Peru enforces property rights and interests.  Mortgages and liens exist, and the recording system is reliable, performed by SUNARP, the National Superintendency of Public Records. Foreigners and/or non-resident investors cannot own land within 50 km of a border.

Peru is listed on the Watch List in the United States Trade Representative’s (USTR’s) 2021 Special 301 Report. According to the report, Peru has yet to fully address several of the most important and longstanding recommendations from previous Watch List appearances, including fulfilling its intellectual property (IP) obligations under the United States-Peru Trade Promotion Agreement (PTPA), namely Articles 16.11.8 and 16.11.29(b)(ix) regarding statutory damages and Internet Service Provider (ISP) safe harbor protections, respectively.

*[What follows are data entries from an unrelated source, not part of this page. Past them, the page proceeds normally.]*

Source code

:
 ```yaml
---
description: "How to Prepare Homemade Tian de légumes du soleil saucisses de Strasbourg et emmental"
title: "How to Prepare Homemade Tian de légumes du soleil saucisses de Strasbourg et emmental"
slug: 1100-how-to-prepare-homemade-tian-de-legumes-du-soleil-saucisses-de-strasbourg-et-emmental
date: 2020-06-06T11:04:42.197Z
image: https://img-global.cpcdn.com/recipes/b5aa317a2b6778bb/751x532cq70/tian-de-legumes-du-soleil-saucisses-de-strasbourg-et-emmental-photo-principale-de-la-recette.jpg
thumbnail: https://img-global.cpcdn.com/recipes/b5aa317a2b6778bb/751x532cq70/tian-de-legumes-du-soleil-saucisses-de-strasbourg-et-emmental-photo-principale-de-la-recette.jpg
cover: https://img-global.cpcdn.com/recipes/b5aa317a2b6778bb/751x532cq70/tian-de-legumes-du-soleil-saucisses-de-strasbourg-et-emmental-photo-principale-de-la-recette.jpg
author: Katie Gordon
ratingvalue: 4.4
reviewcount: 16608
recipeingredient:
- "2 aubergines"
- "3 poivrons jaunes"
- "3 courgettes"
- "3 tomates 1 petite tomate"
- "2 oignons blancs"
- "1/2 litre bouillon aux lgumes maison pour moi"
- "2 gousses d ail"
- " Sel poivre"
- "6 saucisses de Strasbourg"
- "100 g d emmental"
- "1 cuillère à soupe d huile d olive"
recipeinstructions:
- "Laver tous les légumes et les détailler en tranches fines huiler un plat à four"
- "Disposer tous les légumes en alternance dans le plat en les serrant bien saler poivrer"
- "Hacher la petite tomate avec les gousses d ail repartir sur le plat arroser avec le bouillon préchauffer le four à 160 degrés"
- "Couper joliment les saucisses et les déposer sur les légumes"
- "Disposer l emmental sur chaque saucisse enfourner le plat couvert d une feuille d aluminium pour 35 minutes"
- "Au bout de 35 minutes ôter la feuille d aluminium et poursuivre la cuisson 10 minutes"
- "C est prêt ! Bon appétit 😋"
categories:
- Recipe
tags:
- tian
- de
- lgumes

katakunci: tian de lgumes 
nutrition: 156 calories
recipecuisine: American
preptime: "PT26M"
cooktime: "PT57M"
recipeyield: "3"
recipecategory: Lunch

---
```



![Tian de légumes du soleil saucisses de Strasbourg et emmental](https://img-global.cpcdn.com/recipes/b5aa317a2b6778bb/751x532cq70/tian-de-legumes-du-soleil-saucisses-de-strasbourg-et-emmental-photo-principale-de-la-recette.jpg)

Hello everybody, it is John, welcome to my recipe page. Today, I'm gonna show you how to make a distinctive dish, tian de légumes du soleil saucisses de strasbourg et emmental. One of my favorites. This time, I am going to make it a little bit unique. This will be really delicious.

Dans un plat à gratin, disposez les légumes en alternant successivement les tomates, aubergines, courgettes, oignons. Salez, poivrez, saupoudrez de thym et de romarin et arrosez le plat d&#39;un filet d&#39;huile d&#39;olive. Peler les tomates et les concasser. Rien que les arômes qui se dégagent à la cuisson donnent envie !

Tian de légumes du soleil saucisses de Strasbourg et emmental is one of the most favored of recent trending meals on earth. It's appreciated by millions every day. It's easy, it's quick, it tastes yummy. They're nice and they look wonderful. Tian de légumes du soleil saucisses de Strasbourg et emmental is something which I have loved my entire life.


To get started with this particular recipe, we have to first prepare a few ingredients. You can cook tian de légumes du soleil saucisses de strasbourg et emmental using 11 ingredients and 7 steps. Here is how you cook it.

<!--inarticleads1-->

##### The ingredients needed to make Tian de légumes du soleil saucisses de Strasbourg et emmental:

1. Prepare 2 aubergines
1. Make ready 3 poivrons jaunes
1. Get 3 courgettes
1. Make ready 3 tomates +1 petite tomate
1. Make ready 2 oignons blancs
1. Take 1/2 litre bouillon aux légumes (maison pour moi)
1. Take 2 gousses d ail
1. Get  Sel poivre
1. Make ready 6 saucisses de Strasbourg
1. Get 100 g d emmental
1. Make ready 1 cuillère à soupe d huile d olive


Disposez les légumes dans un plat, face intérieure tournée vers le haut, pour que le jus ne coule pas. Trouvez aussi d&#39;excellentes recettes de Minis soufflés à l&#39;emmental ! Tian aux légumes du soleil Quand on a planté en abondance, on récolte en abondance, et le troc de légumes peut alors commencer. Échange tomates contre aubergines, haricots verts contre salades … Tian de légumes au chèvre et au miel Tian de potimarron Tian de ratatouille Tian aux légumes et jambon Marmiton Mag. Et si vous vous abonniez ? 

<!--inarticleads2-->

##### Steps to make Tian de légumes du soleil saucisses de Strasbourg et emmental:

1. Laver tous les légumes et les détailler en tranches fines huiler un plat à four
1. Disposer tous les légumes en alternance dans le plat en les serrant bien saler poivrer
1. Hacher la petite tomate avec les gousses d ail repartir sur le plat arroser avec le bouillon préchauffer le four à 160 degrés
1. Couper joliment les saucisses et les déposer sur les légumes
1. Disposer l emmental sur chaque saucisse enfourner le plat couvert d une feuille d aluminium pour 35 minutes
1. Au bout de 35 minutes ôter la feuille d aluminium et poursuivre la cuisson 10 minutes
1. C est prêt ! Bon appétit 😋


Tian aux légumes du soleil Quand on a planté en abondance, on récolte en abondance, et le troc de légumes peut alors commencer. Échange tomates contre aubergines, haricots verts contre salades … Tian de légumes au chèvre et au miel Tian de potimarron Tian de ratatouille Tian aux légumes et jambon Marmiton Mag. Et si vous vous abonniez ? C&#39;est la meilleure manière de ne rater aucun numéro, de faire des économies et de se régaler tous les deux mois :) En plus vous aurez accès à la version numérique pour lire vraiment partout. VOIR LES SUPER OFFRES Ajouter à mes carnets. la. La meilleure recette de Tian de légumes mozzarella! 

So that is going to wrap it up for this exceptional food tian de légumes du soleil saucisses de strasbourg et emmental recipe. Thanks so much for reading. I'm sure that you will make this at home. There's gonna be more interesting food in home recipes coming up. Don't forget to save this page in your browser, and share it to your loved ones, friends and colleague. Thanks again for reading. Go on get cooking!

Nevertheless, the Government of Peru has increased its enforcement activity over the past five years and generally offers strong regulatory intellectual property rights (IPR) protections. Peru’s legal framework provides for easy registration of trademarks, and inventors have been able to patent their inventions since 1994. Peruvian law does not provide pipeline protection for patents or protection from parallel imports. Peru’s Copyright Law is generally consistent with the WTO Agreement on Trade-Related Aspects of Intellectual Property (TRIPS), and it provides the same protections for U.S. companies as Peruvian companies in all IPR categories under the PTPA and other international commitments such as the World Intellectual Property Organization (WIPO) and the World Trade Organization Agreement on Trade-Related Aspects of Intellectual Property Rights (TRIPS).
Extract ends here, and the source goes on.